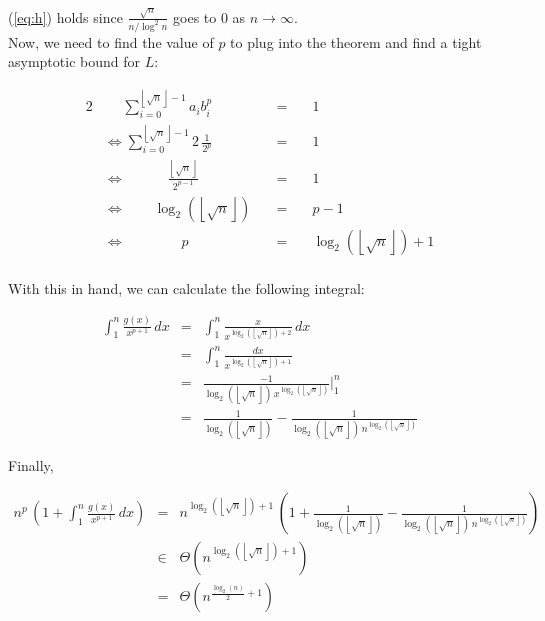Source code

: \documentclass[a4paper,10pt]{article}
\newcommand{\floor}[1]{\ensuremath{\left\lfloor #1 \right\rfloor}}
\begin{document}
(\ref{eq:h}) holds since $\frac{\sqrt{n}}{n / \log^2{n}}$ goes to $0$ as $n \rightarrow  \infty$.\\

Now, we need to find the value of $p$ to plug into the theorem and find a tight asymptotic bound for $L$:

\begin{alignat*}{2}
    &\quad \,\, \displaystyle \sum_{i = 0}^{\floor{\sqrt{n}} - 1}{a_i b_i^p} \quad &= & \quad 1 \\ 
    &\Leftrightarrow \displaystyle \sum_{i = 0}^{\floor{\sqrt{n}} - 1}{2 \, \frac{1}{2^p}} \quad &=& \quad 1 \\
    &\Leftrightarrow  \quad\quad\quad \frac{\floor{\sqrt{n}}}{2^{p-1}}\quad &=& \quad 1 \\
    &\Leftrightarrow  \quad\quad \log_2\left(\floor{\sqrt{n}}\right) \quad &=& \quad p - 1 \\
    &\Leftrightarrow  \quad\quad\quad\quad p \quad &=& \quad \log_2\left(\floor{\sqrt{n}}\right) + 1 \\
\end{alignat*}

With this in hand, we can calculate the following integral:

\begin{eqnarray*}
    \int_{1}^{n}{\frac{g(x)}{x^{p+1}} \, dx} &=& \int_{1}^{n}{\frac{x}{x^{\log_2\left(\floor{\sqrt{n}}\right) + 2}} \, dx} \\
    &=& \int_{1}^{n}{\frac{dx}{x^{\log_2\left(\floor{\sqrt{n}}\right) + 1}}} \\
    &=& \frac{-1}{\log_2\left(\floor{\sqrt{n}}\right) \, x^{\log_2\left(\floor{\sqrt{n}}\right)}} \bigg\rvert_{1}^{n} \\
    &=& \frac{1}{\log_2\left(\floor{\sqrt{n}}\right)} - \frac{1}{\log_2\left(\floor{\sqrt{n}}\right) \, n^{\log_2\left(\floor{\sqrt{n}}\right)}}
\end{eqnarray*}

Finally,

\begin{eqnarray*}
    n^p \, \left(1 + \int_{1}^{n}{\frac{g(x)}{x^{p+1}} \, dx}\right) &=& n^{\log_2\left(\floor{\sqrt{n}}\right) + 1} \,
                                                                         \left(1 + \frac{1}{\log_2\left(\floor{\sqrt{n}}\right)}
                                                                         - \frac{1}{\log_2\left(\floor{\sqrt{n}}\right) \, n^{\log_2\left(\floor{\sqrt{n}}\right)}}
                                                                         \right) \\
    &\in& \Theta \left(n^{\log_2\left(\floor{\sqrt{n}}\right) + 1}\right) \\
    &=& \Theta \left(n^{\frac{\log_2(n)}{2} + 1} \right)
\end{eqnarray*}
\end{document}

------------------------------------

Your task>
Everything in the records except the pictures should be printed again exactly.

Reply>
Source code

: \documentclass[a4paper,10pt]{article}
\newcommand{\floor}[1]{\ensuremath{\left\lfloor #1 \right\rfloor}}
\begin{document}
(\ref{eq:h}) holds since $\frac{\sqrt{n}}{n / \log^2{n}}$ goes to $0$ as $n \rightarrow  \infty$.\\

Now, we need to find the value of $p$ to plug into the theorem and find a tight asymptotic bound for $L$:

\begin{alignat*}{2}
    &\quad \,\, \displaystyle \sum_{i = 0}^{\floor{\sqrt{n}} - 1}{a_i b_i^p} \quad &= & \quad 1 \\ 
    &\Leftrightarrow \displaystyle \sum_{i = 0}^{\floor{\sqrt{n}} - 1}{2 \, \frac{1}{2^p}} \quad &=& \quad 1 \\
    &\Leftrightarrow  \quad\quad\quad \frac{\floor{\sqrt{n}}}{2^{p-1}}\quad &=& \quad 1 \\
    &\Leftrightarrow  \quad\quad \log_2\left(\floor{\sqrt{n}}\right) \quad &=& \quad p - 1 \\
    &\Leftrightarrow  \quad\quad\quad\quad p \quad &=& \quad \log_2\left(\floor{\sqrt{n}}\right) + 1 \\
\end{alignat*}

With this in hand, we can calculate the following integral:

\begin{eqnarray*}
    \int_{1}^{n}{\frac{g(x)}{x^{p+1}} \, dx} &=& \int_{1}^{n}{\frac{x}{x^{\log_2\left(\floor{\sqrt{n}}\right) + 2}} \, dx} \\
    &=& \int_{1}^{n}{\frac{dx}{x^{\log_2\left(\floor{\sqrt{n}}\right) + 1}}} \\
    &=& \frac{-1}{\log_2\left(\floor{\sqrt{n}}\right) \, x^{\log_2\left(\floor{\sqrt{n}}\right)}} \bigg\rvert_{1}^{n} \\
    &=& \frac{1}{\log_2\left(\floor{\sqrt{n}}\right)} - \frac{1}{\log_2\left(\floor{\sqrt{n}}\right) \, n^{\log_2\left(\floor{\sqrt{n}}\right)}}
\end{eqnarray*}

Finally,

\begin{eqnarray*}
    n^p \, \left(1 + \int_{1}^{n}{\frac{g(x)}{x^{p+1}} \, dx}\right) &=& n^{\log_2\left(\floor{\sqrt{n}}\right) + 1} \,
                                                                         \left(1 + \frac{1}{\log_2\left(\floor{\sqrt{n}}\right)}
                                                                         - \frac{1}{\log_2\left(\floor{\sqrt{n}}\right) \, n^{\log_2\left(\floor{\sqrt{n}}\right)}}
                                                                         \right) \\
    &\in& \Theta \left(n^{\log_2\left(\floor{\sqrt{n}}\right) + 1}\right) \\
    &=& \Theta \left(n^{\frac{\log_2(n)}{2} + 1} \right)
\end{eqnarray*}
\end{document}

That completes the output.